##### Records to use

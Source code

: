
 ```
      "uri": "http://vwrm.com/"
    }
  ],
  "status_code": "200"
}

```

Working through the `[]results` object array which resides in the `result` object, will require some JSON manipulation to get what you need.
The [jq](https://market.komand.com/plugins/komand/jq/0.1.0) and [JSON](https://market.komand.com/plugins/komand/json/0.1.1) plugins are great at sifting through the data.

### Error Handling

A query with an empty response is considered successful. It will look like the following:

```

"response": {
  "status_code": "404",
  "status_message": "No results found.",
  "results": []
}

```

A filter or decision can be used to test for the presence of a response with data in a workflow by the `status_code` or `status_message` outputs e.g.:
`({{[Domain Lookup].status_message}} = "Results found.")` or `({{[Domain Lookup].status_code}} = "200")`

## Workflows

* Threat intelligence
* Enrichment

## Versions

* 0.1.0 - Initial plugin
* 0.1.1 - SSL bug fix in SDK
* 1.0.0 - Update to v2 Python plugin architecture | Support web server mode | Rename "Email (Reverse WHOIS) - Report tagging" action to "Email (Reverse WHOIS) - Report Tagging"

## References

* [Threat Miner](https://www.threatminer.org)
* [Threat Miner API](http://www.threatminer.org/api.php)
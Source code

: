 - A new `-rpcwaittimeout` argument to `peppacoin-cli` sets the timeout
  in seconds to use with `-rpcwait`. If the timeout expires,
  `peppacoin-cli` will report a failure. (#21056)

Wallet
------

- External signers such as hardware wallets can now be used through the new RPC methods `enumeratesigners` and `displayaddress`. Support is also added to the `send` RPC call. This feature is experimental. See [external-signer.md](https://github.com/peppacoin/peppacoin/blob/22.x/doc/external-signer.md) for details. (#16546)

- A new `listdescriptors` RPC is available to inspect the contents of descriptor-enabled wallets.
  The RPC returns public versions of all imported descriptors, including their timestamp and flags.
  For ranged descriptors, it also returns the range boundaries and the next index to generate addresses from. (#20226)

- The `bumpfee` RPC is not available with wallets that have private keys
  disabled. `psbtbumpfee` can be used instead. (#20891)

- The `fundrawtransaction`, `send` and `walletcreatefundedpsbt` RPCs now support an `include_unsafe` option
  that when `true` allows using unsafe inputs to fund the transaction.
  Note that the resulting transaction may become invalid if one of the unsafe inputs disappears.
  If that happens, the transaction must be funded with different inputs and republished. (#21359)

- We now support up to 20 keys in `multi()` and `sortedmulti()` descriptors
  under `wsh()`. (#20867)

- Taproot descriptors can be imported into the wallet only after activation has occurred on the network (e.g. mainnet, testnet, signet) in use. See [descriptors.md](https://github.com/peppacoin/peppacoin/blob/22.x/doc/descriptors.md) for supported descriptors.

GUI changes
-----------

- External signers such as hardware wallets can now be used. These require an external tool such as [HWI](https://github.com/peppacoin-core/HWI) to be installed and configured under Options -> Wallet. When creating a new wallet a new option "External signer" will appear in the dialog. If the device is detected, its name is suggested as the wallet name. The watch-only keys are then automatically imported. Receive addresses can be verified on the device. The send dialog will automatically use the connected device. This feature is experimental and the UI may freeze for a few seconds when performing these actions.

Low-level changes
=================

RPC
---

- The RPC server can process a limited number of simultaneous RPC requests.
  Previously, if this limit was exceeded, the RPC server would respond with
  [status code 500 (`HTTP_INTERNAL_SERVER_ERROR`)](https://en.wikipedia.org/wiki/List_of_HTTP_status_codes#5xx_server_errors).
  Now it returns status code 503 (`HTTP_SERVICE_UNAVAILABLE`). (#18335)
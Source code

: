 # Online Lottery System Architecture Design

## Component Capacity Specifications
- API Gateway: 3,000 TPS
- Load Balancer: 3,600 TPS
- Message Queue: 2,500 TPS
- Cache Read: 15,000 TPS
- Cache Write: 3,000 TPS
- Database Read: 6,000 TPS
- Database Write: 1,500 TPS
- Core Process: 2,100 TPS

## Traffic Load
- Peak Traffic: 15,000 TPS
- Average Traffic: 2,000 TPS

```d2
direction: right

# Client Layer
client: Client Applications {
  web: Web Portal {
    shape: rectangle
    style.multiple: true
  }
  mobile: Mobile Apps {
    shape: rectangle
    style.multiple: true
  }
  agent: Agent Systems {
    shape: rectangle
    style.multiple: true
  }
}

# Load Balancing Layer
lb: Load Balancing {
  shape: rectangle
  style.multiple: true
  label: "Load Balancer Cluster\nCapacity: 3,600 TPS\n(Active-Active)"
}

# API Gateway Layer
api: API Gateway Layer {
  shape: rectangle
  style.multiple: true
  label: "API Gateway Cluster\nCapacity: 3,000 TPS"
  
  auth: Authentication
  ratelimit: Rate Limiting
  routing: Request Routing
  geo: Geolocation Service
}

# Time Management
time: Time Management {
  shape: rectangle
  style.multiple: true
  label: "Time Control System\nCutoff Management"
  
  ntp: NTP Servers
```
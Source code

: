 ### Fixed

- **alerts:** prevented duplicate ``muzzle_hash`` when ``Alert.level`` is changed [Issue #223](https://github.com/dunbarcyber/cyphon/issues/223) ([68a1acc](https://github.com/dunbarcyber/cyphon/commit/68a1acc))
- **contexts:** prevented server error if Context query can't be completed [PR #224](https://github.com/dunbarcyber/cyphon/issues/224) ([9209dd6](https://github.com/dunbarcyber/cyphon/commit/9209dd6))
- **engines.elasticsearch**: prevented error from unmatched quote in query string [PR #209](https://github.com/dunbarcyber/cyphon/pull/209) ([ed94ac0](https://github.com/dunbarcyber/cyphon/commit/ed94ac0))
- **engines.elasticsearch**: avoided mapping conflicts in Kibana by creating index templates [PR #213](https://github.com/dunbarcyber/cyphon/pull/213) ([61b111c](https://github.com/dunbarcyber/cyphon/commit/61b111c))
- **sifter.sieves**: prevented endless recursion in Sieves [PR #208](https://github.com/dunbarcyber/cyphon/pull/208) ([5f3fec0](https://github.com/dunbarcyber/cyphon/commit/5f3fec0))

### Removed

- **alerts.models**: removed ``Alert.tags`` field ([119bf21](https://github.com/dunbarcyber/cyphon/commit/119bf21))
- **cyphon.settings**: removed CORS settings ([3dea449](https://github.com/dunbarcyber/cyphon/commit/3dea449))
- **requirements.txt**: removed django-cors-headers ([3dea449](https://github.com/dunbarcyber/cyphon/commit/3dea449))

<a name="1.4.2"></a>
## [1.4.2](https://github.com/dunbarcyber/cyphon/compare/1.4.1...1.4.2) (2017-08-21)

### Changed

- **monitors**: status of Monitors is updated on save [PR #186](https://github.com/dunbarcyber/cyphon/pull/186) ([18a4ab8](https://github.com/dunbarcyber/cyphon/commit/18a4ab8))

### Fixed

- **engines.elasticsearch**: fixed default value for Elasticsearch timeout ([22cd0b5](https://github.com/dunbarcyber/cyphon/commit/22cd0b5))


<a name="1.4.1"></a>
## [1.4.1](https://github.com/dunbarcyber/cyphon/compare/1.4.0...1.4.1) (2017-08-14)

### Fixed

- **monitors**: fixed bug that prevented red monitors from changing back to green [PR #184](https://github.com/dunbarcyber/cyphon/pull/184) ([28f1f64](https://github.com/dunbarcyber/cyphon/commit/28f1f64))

##########

Which of the lines above include the word "Load"? Copy each of them.

- Load Balancer: 3,600 TPS
## Traffic Load
# Load Balancing Layer
lb: Load Balancing {
  label: "Load Balancer Cluster\nCapacity: 3,600 TPS\n(Active-Active)"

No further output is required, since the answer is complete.